◆ **Problem requirements**
Copy the lines below word for word, skipping any image.

Given entries: Begin

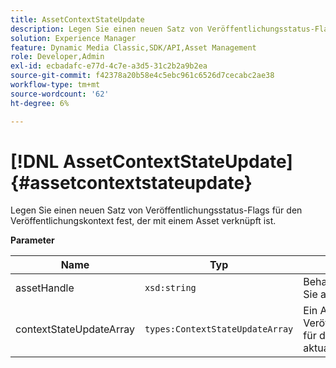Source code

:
 ```yaml
---
title: AssetContextStateUpdate
description: Legen Sie einen neuen Satz von Veröffentlichungsstatus-Flags für den Veröffentlichungskontext fest, der mit einem Asset verknüpft ist.
solution: Experience Manager
feature: Dynamic Media Classic,SDK/API,Asset Management
role: Developer,Admin
exl-id: ecbadafc-e77d-4c7e-a3d5-31c2b2a9b2ea
source-git-commit: f42378a20b58e4c5ebc961c6526d7cecabc2ae38
workflow-type: tm+mt
source-wordcount: '62'
ht-degree: 6%

---
```


# [!DNL AssetContextStateUpdate]{#assetcontextstateupdate}

Legen Sie einen neuen Satz von Veröffentlichungsstatus-Flags für den Veröffentlichungskontext fest, der mit einem Asset verknüpft ist.

**Parameter**

| Name | Typ | Beschreibung |
|---|---|---|
| assetHandle | `xsd:string` | Behandeln Sie das Asset, das Sie aktualisieren möchten. |
| contextStateUpdateArray | `types:ContextStateUpdateArray` | Ein Array von Veröffentlichungskontaktstatus für das Asset, das Sie aktualisieren möchten. |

Given entries: End

◆ **Solution for this task**
Source code

:
 ```yaml
---
title: AssetContextStateUpdate
description: Legen Sie einen neuen Satz von Veröffentlichungsstatus-Flags für den Veröffentlichungskontext fest, der mit einem Asset verknüpft ist.
solution: Experience Manager
feature: Dynamic Media Classic,SDK/API,Asset Management
role: Developer,Admin
exl-id: ecbadafc-e77d-4c7e-a3d5-31c2b2a9b2ea
source-git-commit: f42378a20b58e4c5ebc961c6526d7cecabc2ae38
workflow-type: tm+mt
source-wordcount: '62'
ht-degree: 6%

---
```


# [!DNL AssetContextStateUpdate]{#assetcontextstateupdate}

Legen Sie einen neuen Satz von Veröffentlichungsstatus-Flags für den Veröffentlichungskontext fest, der mit einem Asset verknüpft ist.

**Parameter**

| Name | Typ | Beschreibung |
|---|---|---|
| assetHandle | `xsd:string` | Behandeln Sie das Asset, das Sie aktualisieren möchten. |
| contextStateUpdateArray | `types:ContextStateUpdateArray` | Ein Array von Veröffentlichungskontaktstatus für das Asset, das Sie aktualisieren möchten. |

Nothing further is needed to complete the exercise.